From your descriptions, I'd say chances are the problem lies with your template DNA. I work with Arabidopsis and have done quite of bit of mapping in the past, which translates into literally thousands of PCRs on markers of all types. Usually if I didn't get a product, it was because of some problem with the template, i.e. the genomic DNA.

Which protocol did you use to isolate the DNA? I hope it wasn't with a kit, I'm a bit old school in those regards and hate kits. Anyhow, with plant genomic DNA, the two primary ways are the CTAB and Dellaporta protocols.

Assuming you used one of these protocols, you should have been able to see a DNA pellet in the last steps. If you didn't, then you may not have any DNA. The other problem is that if you did it wrong you may have sheared the DNA.

Did you try quantifying your template at all prior to see if you even had any genomic DNA?

The other thing is that when doing a PCR from genomic DNA, be kind of liberal with the amount you use for template.

Run 5 ul of the isolated DNA on a 0.7% agarose gel to confirm you do have DNA. And you do need to quantify the DNA after isolation. Too much template is as bad as too little.

Use an optimum amount of the template [between 50 and 100 ng/ul] by diluting the stock DNA is necessary for the PCR. Use a negative control [PCR water instead of DNA] and a positive control [DNA standard]. That will show you if the PCR was done properly. Then run it on 1.2-1.5% agarose gel to check the PCR product.

Originally Posted by samcdkey

Run 5 ul of the isolated DNA on a 0.7% agarose gel to confirm you do have DNA. And you do need to quantify the DNA after isolation. Too much template is as bad as too little.

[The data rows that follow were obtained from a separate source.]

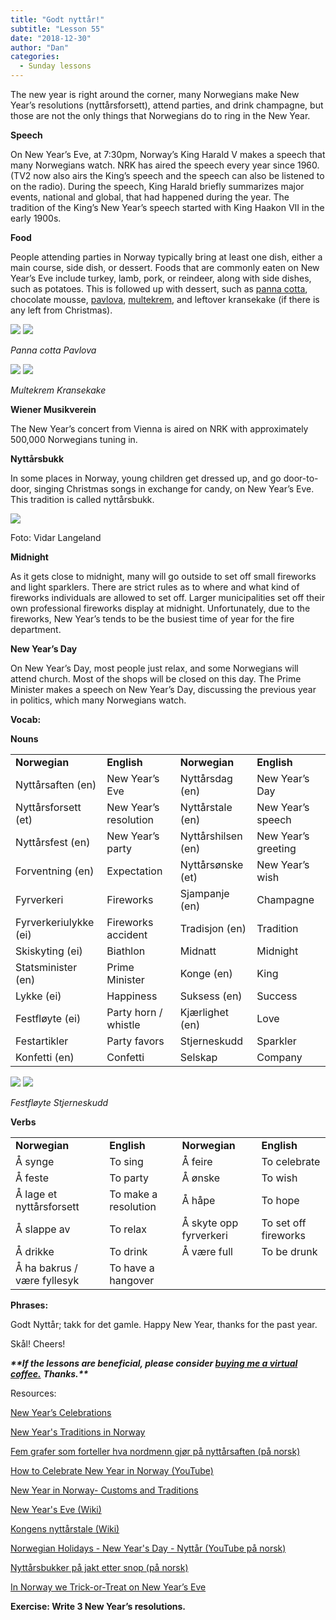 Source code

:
 ```yaml
---
title: "Godt nyttår!"
subtitle: "Lesson 55"
date: "2018-12-30"
author: "Dan"
categories:
  - Sunday lessons
---
```

The new year is right around the corner, many Norwegians make New Year’s
resolutions (nyttårsforsett), attend parties, and drink champagne, but
those are not the only things that Norwegians do to ring in the New
Year.

**Speech**

On New Year’s Eve, at 7:30pm, Norway’s King Harald V makes a speech that
many Norwegians watch. NRK has aired the speech every year since 1960.
(TV2 now also airs the King’s speech and the speech can also be listened
to on the radio). During the speech, King Harald briefly summarizes
major events, national and global, that had happened during the year.
The tradition of the King’s New Year’s speech started with King Haakon
VII in the early 1900s.

**Food**

People attending parties in Norway typically bring at least one dish,
either a main course, side dish, or dessert. Foods that are commonly
eaten on New Year’s Eve include turkey, lamb, pork, or reindeer, along
with side dishes, such as potatoes. This is followed up with dessert,
such as [<span class="underline">panna
cotta</span>](https://youtu.be/twv6m30Ve38), chocolate mousse,
[<span class="underline">pavlova</span>](https://www.tine.no/oppskrifter/kaker/krem-og-sjokoladekaker/pavlovakake-til-17.mai),
[<span class="underline">multekrem</span>](https://www.196flavors.com/norway-multekrem/),
and leftover kransekake (if there is any left from Christmas).

![](/images/nyttaar/media/image1.png)
![](/images/nyttaar/media/image2.png)

*Panna cotta Pavlova*

![](/images/nyttaar/media/image3.png)
![](/images/nyttaar/media/image4.png)

*Multekrem Kransekake*

**Wiener Musikverein**

The New Year’s concert from Vienna is aired on NRK with approximately
500,000 Norwegians tuning in.

**Nyttårsbukk**

In some places in Norway, young children get dressed up, and go
door-to-door, singing Christmas songs in exchange for candy, on New
Year’s Eve. This tradition is called nyttårsbukk.

![](/images/nyttaar/media/image5.png)

Foto: Vidar Langeland

**Midnight**

As it gets close to midnight, many will go outside to set off small
fireworks and light sparklers. There are strict rules as to where and
what kind of fireworks individuals are allowed to set off. Larger
municipalities set off their own professional fireworks display at
midnight. Unfortunately, due to the fireworks, New Year’s tends to be
the busiest time of year for the fire department.

**New Year’s Day**

On New Year’s Day, most people just relax, and some Norwegians will
attend church. Most of the shops will be closed on this day. The Prime
Minister makes a speech on New Year’s Day, discussing the previous year
in politics, which many Norwegians watch.

**<span class="underline">Vocab:</span>**

**Nouns**

|                       |                       |                    |                     |
| --------------------- | --------------------- | ------------------ | ------------------- |
| **Norwegian**         | **English**           | **Norwegian**      | **English**         |
| Nyttårsaften (en)     | New Year’s Eve        | Nyttårsdag (en)    | New Year’s Day      |
| Nyttårsforsett (et)   | New Year’s resolution | Nyttårstale (en)   | New Year’s speech   |
| Nyttårsfest (en)      | New Year’s party      | Nyttårshilsen (en) | New Year’s greeting |
| Forventning (en)      | Expectation           | Nyttårsønske (et)  | New Year’s wish     |
| Fyrverkeri            | Fireworks             | Sjampanje (en)     | Champagne           |
| Fyrverkeriulykke (ei) | Fireworks accident    | Tradisjon (en)     | Tradition           |
| Skiskyting (ei)       | Biathlon              | Midnatt            | Midnight            |
| Statsminister (en)    | Prime Minister        | Konge (en)         | King                |
| Lykke (ei)            | Happiness             | Suksess (en)       | Success             |
| Festfløyte (ei)       | Party horn / whistle  | Kjærlighet (en)    | Love                |
| Festartikler          | Party favors          | Stjerneskudd       | Sparkler            |
| Konfetti (en)         | Confetti              | Selskap            | Company             |

![](/images/nyttaar/media/image6.png)
![](/images/nyttaar/media/image7.png)

*Festfløyte Stjerneskudd*

**Verbs**

|                             |                      |                        |                      |
| --------------------------- | -------------------- | ---------------------- | -------------------- |
| **Norwegian**               | **English**          | **Norwegian**          | **English**          |
| Å synge                     | To sing              | Å feire                | To celebrate         |
| Å feste                     | To party             | Å ønske                | To wish              |
| Å lage et nyttårsforsett    | To make a resolution | Å håpe                 | To hope              |
| Å slappe av                 | To relax             | Å skyte opp fyrverkeri | To set off fireworks |
| Å drikke                    | To drink             | Å være full            | To be drunk          |
| Å ha bakrus / være fyllesyk | To have a hangover   |                        |                      |

**<span class="underline">Phrases:</span>**

Godt Nyttår; takk for det gamle. Happy New Year, thanks for the past
year.

Skål\! Cheers\!

***\*\*If the lessons are beneficial, please consider
[<span class="underline">buying me a virtual
coffee.</span>](https://ko-fi.com/R5R0CTBN)*** ***Thanks.\*\****

Resources:

[<span class="underline">New Year’s
Celebrations</span>](http://relocation.no/expat-communities/expat-resource-articles/new-years-celebrations/)

[<span class="underline">New Year's Traditions in
Norway</span>](http://www.mariacomestotown.com/new-years-traditions-in-norway/)

[<span class="underline">Fem grafer som forteller hva nordmenn gjør på
nyttårsaften (på
norsk)</span>](https://www.aftenposten.no/familieogoppvekst/Fem-grafer-som-forteller-hva-nordmenn-gjor-pa-nyttarsaften-9493b.html)

[<span class="underline">How to Celebrate New Year in Norway
(YouTube)</span>](https://youtu.be/2Spnhzn4O2M)

[<span class="underline">New Year in Norway- Customs and
Traditions</span>](http://www.123newyear.com/newyear-traditions/norway.html)

[<span class="underline">New Year's Eve
(Wiki)</span>](https://en.wikipedia.org/wiki/New_Year%27s_Eve#Norway)

[<span class="underline">Kongens nyttårstale
(Wiki)</span>](https://no.wikipedia.org/wiki/Kongens_nytt%C3%A5rstale)

[<span class="underline">Norwegian Holidays - New Year's Day - Nyttår
(YouTube på norsk)</span>](https://youtu.be/ZUhKUdvGidg)

[<span class="underline">Nyttårsbukker på jakt etter snop (på
norsk)</span>](https://www.ba.no/puls/nyttarsbukker-pa-jakt-etter-snop/s/1-41-6419704)

[<span class="underline">In Norway we Trick-or-Treat on New Year’s
Eve</span>](https://sindrelf.com/2017/12/29/in-norway-we-trick-or-treat-on-new-years-eve/)

**<span class="underline">Exercise:</span> Write 3 New Year’s
resolutions.**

Use an optimum amount of the template [between 50 and 100 ng/ul] by diluting the stock DNA is necessary for the PCR. Use a negative control [PCR water instead of DNA] and a positive control [DNA standard]. That will show you if the PCR was done properly. Then run it on 1.2-1.5% agarose gel to check the PCR product.

He can't re-run the experiment. I reckon he was looking for some probable explanations to put in his write-up.

Originally Posted by TheBiologista

He can't re-run the experiment. I reckon he was looking for some probable explanations to put in his write-up.

If he has the stock DNA he could still quantify it. If the DNA conc is high, then too much template could be a good dodge. If there is no DNA that will be an even better explanation! :P

Originally Posted by samcdkey

Originally Posted by TheBiologista

He can't re-run the experiment. I reckon he was looking for some probable explanations to put in his write-up.

If he has the stock DNA he could still quantify it. If the DNA conc is high, then too much template could be a good dodge. If there is no DNA that will be an even better explanation! :P

Yeah but I gather it was an undergraduate lab. He doesn't have lab access, let alone access to the sample, which I'm sure was probably just discarded at the end of the practical.